:: WHAT TO DO ::
Look for the word "GitHub" in the entries and copy each line where it appears.

:: LISTED ENTRIES ::
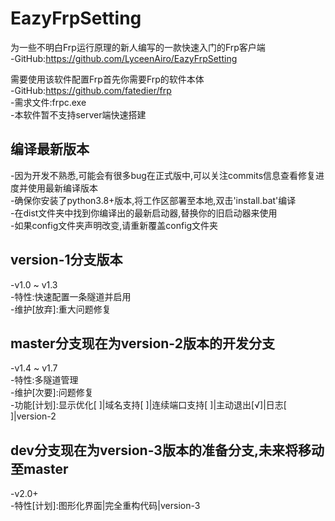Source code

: # EazyFrpSetting
为一些不明白Frp运行原理的新人编写的一款快速入门的Frp客户端  
-GitHub:https://github.com/LyceenAiro/EazyFrpSetting
  
需要使用该软件配置Frp首先你需要Frp的软件本体  
-GitHub:https://github.com/fatedier/frp  
-需求文件:frpc.exe  
-本软件暂不支持server端快速搭建  
## 编译最新版本
-因为开发不熟悉,可能会有很多bug在正式版中,可以关注commits信息查看修复进度并使用最新编译版本  
-确保你安装了python3.8+版本,将工作区部署至本地,双击'install.bat'编译  
-在dist文件夹中找到你编译出的最新启动器,替换你的旧启动器来使用  
-如果config文件夹声明改变,请重新覆盖config文件夹  
## version-1分支版本  
-v1.0 ~ v1.3  
-特性:快速配置一条隧道并启用  
-维护[放弃]:重大问题修复  
## master分支现在为version-2版本的开发分支
-v1.4 ~ v1.7  
-特性:多隧道管理  
-维护[次要]:问题修复  
-功能[计划]:显示优化[ ]|域名支持[ ]|连续端口支持[ ]|主动退出[√]|日志[ ]|version-2  
## dev分支现在为version-3版本的准备分支,未来将移动至master
-v2.0+  
-特性[计划]:图形化界面|完全重构代码|version-3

:: WRITTEN RESPONSE ::
-GitHub:https://github.com/LyceenAiro/EazyFrpSetting
-GitHub:https://github.com/fatedier/frp  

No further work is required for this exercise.